Most of the organizations that make up the American Jewish establishment have opposed the nuclear arms control agreement that the Obama administration and the governments of five other nations negotiated with Iran. The American Israel Public Affairs Committee and its affiliates have spent tens of millions of dollars to persuade Congress not to ratify it.

And today, on the eve of the vote, eight of the 10 Jewish members of the Senate, and 12 of the 19 Jewish members of the House, have announced their support for the deal. Just two of the senators and seven of the House members oppose the deal.

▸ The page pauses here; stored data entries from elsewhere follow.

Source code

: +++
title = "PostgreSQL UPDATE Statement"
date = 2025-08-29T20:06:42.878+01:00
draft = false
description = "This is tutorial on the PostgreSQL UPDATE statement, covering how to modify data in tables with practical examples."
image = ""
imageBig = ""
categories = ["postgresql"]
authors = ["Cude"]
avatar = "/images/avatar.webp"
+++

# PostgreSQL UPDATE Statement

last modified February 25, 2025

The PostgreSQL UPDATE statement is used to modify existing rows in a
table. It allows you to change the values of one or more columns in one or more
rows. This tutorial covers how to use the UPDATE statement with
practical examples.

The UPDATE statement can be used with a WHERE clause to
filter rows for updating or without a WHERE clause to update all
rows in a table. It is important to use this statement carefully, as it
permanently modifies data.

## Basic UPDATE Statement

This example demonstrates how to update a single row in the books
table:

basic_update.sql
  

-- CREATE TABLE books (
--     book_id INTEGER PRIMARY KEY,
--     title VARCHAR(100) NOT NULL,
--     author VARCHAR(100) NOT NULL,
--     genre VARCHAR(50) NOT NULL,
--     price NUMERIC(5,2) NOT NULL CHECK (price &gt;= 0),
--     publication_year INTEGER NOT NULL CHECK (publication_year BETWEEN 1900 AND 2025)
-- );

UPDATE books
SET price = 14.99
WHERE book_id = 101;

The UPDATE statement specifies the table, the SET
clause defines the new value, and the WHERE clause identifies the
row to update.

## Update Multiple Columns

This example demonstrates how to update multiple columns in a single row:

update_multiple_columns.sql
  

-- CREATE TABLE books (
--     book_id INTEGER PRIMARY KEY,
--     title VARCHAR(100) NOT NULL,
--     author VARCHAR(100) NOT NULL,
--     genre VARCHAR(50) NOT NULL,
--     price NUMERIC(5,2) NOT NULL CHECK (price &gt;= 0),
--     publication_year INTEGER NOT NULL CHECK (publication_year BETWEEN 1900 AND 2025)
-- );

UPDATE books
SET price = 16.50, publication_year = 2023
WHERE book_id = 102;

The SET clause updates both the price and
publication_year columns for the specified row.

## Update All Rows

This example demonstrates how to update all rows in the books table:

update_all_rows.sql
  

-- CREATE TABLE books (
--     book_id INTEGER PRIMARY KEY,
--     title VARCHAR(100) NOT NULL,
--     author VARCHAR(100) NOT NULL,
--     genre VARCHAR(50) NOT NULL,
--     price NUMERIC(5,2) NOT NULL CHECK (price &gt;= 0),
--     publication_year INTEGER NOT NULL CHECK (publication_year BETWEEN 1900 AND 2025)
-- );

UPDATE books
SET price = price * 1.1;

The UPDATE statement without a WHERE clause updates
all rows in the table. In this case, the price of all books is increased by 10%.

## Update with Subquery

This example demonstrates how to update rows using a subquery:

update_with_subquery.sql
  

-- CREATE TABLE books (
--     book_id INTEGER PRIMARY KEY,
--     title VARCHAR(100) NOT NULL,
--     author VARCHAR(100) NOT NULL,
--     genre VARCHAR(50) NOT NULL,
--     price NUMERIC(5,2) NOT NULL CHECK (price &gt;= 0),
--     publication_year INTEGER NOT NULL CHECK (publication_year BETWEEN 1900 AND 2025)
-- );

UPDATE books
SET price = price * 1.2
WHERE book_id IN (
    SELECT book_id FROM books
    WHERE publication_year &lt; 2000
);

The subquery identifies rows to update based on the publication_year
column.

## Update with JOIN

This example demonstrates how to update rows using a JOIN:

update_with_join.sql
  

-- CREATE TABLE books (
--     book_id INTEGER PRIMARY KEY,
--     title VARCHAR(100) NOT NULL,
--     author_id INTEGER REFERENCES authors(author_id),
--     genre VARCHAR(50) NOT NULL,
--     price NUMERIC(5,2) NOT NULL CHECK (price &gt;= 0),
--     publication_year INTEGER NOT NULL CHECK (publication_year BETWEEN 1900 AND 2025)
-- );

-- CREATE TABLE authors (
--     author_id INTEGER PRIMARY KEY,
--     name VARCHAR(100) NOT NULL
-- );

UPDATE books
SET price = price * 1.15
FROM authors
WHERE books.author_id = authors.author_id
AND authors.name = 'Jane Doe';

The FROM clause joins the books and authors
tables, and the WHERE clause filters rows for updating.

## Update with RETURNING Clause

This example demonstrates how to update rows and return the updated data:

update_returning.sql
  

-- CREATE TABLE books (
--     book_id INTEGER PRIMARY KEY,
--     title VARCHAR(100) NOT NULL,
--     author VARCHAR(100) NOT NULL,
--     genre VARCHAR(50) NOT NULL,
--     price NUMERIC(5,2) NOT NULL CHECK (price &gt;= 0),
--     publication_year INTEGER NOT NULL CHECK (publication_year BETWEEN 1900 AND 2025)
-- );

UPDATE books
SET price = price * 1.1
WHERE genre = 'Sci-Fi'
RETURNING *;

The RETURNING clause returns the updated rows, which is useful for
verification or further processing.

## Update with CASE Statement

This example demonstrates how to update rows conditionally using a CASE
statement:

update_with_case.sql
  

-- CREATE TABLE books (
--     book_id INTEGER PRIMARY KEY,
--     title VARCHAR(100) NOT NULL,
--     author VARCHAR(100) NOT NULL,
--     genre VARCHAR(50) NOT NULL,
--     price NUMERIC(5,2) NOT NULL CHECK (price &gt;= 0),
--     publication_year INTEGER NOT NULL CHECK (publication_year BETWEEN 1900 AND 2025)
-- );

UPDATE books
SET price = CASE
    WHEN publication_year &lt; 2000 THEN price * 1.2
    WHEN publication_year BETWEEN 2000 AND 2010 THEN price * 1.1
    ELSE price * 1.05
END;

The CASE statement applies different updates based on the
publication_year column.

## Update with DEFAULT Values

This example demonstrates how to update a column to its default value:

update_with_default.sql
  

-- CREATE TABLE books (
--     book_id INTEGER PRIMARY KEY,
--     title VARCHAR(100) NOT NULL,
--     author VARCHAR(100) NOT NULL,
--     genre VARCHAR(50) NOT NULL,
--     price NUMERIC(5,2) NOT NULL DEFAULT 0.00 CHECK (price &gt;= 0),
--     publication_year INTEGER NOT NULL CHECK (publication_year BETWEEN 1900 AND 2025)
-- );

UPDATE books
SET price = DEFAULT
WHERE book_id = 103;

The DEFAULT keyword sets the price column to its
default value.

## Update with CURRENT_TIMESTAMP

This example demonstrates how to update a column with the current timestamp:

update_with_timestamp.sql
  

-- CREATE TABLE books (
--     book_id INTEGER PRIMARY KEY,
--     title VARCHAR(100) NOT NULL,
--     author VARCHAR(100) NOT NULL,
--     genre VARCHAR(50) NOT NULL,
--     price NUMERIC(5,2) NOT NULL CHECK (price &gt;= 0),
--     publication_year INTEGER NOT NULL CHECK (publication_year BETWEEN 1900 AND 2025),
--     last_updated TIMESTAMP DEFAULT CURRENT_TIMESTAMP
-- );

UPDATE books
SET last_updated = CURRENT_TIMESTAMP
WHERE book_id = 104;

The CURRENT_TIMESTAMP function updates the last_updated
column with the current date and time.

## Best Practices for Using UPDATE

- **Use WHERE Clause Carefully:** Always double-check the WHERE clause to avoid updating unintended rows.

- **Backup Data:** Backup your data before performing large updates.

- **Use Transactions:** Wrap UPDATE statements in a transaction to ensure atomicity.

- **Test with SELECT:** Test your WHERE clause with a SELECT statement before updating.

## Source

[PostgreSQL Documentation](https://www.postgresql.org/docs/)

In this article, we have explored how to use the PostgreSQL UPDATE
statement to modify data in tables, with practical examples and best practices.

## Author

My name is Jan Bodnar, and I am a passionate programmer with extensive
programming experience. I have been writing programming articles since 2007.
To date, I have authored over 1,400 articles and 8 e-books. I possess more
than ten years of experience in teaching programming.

If that leads you to conclude that the American Jewish establishment has lost touch with the American Jews it purports to represent, you’ve concluded right. The American Jewish community, like the United States itself, has seen the split dividing its left and right widen to a gulf. Most American Jews, including most of those in Congress, stand on the left side of that chasm. Most of the American Jewish establishment stands, defiantly or uneasily, on the right.

In late August, the Pew Research Center released a highly illuminating guide to the gulf that divides the Jews. Based on interviews with 3,475 Jews across the nation, the report concluded that the 10 percent of U.S. Jews who are Orthodox — 3 percent of them “Modern Orthodox” and 6 percent of them the “Haredi” who dress and lead lives much like the sects that arose in Eastern European shtetls — hold political beliefs increasingly at odds with the 90 percent of their co-religionists who are either affiliated with the Reform or Conservative wings of Judaism, or who aren’t affiliated at all.

Fifty-seven percent of the Orthodox, for instance, either are or lean Republican, while just 18 percent of other Jews claim GOP affinities. Fifty-eight percent of the Orthodox say homosexuality should be discouraged; a scant  8 percent of other Jews agree. (Like fundamentalists everywhere, many of the Orthodox refuse to distinguish between the Scriptures’ enduring moral principles and their 2,000-year-old superstitions and hatreds.)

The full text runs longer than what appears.